Наряду с грандиозным строительством дворца неуемная хозяйка проводила иные, не менее важные, работы: один за другим вырастали в городе промышленные заводики, а в Европу через Одессу экспортировалась знаменитая немировская водка, изготовленная по специальным местным рецептам. Несмотря на тревожные времена, Мария приглашала в свое имение известных садоводов из Вены, Брюсселя, Праги, а редкие растения для своего парка выписывала со всего мира.
Ей хотелось, чтобы парк вокруг дворца поражал воображение не только современников, но был создан на века, для тех, кто будет жить здесь спустя столетия. И чего только не росло на этой земле – сибирские кедры, калифорнийские ели, крымские платаны.
А посреди всего этого разнообразия медленно возводился новый дворец, общей композицией напоминающий Малый Трианон.
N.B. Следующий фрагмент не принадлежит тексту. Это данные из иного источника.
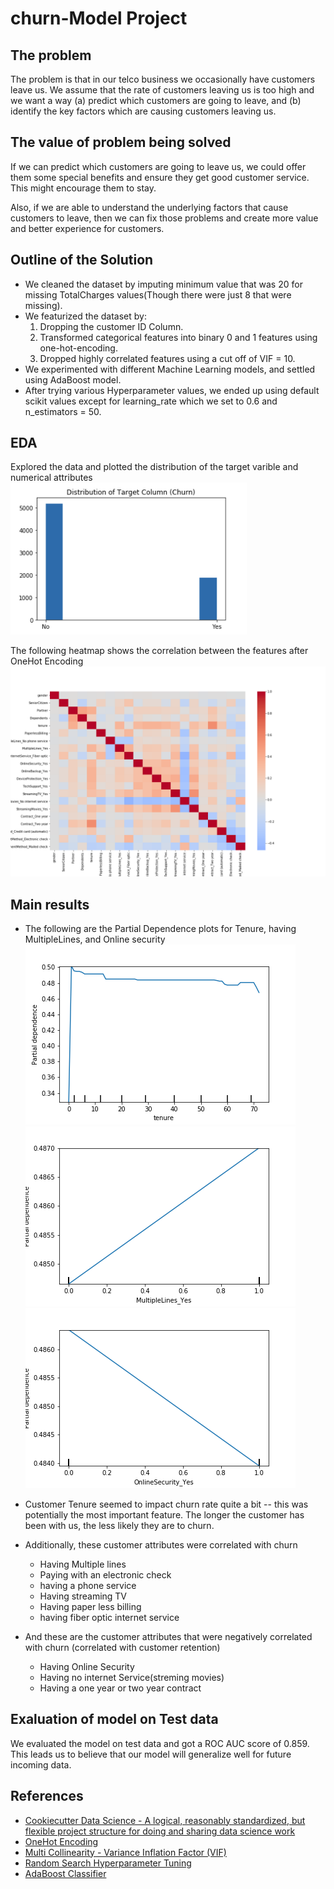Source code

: # churn-Model Project

## The problem

The problem is that in our telco business we occasionally have customers leave us. We assume that the rate of customers leaving us is
too high and we want a way (a)  predict which customers are going to leave, and (b) identify the key factors which are causing customers leaving us.

## The value of problem being solved

If we can predict which customers are going to leave us, we could offer them some special benefits and ensure they get good customer service. This might encourage them to stay.

Also, if we are able to understand the underlying factors that cause customers to leave, then we can fix those problems and create more value and better experience for  customers.


## Outline of the Solution

* We cleaned the dataset by imputing minimum value that was 20 for missing TotalCharges values(Though there were just 8 that were missing).
* We featurized the dataset by:
    1. Dropping the customer ID Column.
    2. Transformed categorical features into binary 0 and 1 features using one-hot-encoding.
    3. Dropped highly correlated features using a cut off of VIF = 10.
* We experimented with different Machine Learning models, and settled using AdaBoost model.
* After trying various Hyperparameter values, we ended up using default scikit values except for learning_rate which we set to 0.6 and n_estimators = 50.

## EDA
Explored the data and plotted the distribution of the target varible and numerical attributes
![Churn](reports/TargetDist.png)

The following heatmap shows the correlation between the features after OneHot Encoding
![Heatmap](reports/heatmap.png)




## Main results
* The following are the Partial Dependence plots for Tenure, having MultipleLines, and Online security
![Tenure](reports/tenure.png)
![Multiple Lines](reports/MultipleLines_Yes.png)
![Tenure](reports/OnlineSecurity_Yes.png)

* Customer Tenure seemed to impact churn rate quite a bit -- this was potentially the most important feature. The longer the customer has been with us, the less likely they are to churn.
* Additionally, these customer attributes were correlated with churn
    * Having Multiple lines
    * Paying with an electronic check
    * having a phone service
    * Having streaming TV
    * Having paper less billing
    * having fiber optic internet service
* And these are the customer attributes that were negatively correlated with churn (correlated with customer retention)
    * Having Online Security
    * Having no internet Service(streming movies)
    * Having a one year or two year contract
    
## Exaluation of model on Test data

We evaluated the model on test data and got a ROC AUC score of 0.859. This leads us to believe that our model will generalize well for future incoming data.

## References

* [Cookiecutter Data Science - A logical, reasonably standardized, but flexible project structure for doing and sharing data science work](https://drivendata.github.io/cookiecutter-data-science/)
* [OneHot Encoding](https://scikit-learn.org/stable/modules/generated/sklearn.preprocessing.OneHotEncoder.html)
* [Multi Collinearity - Variance Inflation Factor (VIF)](https://www.statsmodels.org/0.6.1/generated/statsmodels.stats.outliers_influence.variance_inflation_factor.html)
* [Random Search Hyperparameter Tuning](https://scikit-learn.org/stable/modules/generated/sklearn.model_selection.RandomizedSearchCV.html)
* [AdaBoost Classifier](https://scikit-learn.org/stable/modules/generated/sklearn.ensemble.AdaBoostClassifier.html)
Для него Мария по всему миру скупала картины, среди которых были полотна Рубенса, Караваджо, Гвидо, Веронезе…
Хотела ли она в своих делах и достижениях превзойти прабабку Софию Потоцкую, как о том судачили на каждом шагу? Или же – ударилась в неженское дело только из-за проблем на любовном фронте? Или была в этом какая-то другая причина?
Никто не мог дать определенных ответов на эти вопросы, кроме нее самой. Но поговорить по душам ей было не с кем. Разве что ходила на кладбище и долго сидела у какой-то неизвестной могилы…
Как и прежде, бессонными ночами, со свечой в руках спускалась княгиня в бальный зал, к портрету Софии Потоцкой. Долго стояла перед ним. Женщина на полотне была такой же молодой, как и много лет назад.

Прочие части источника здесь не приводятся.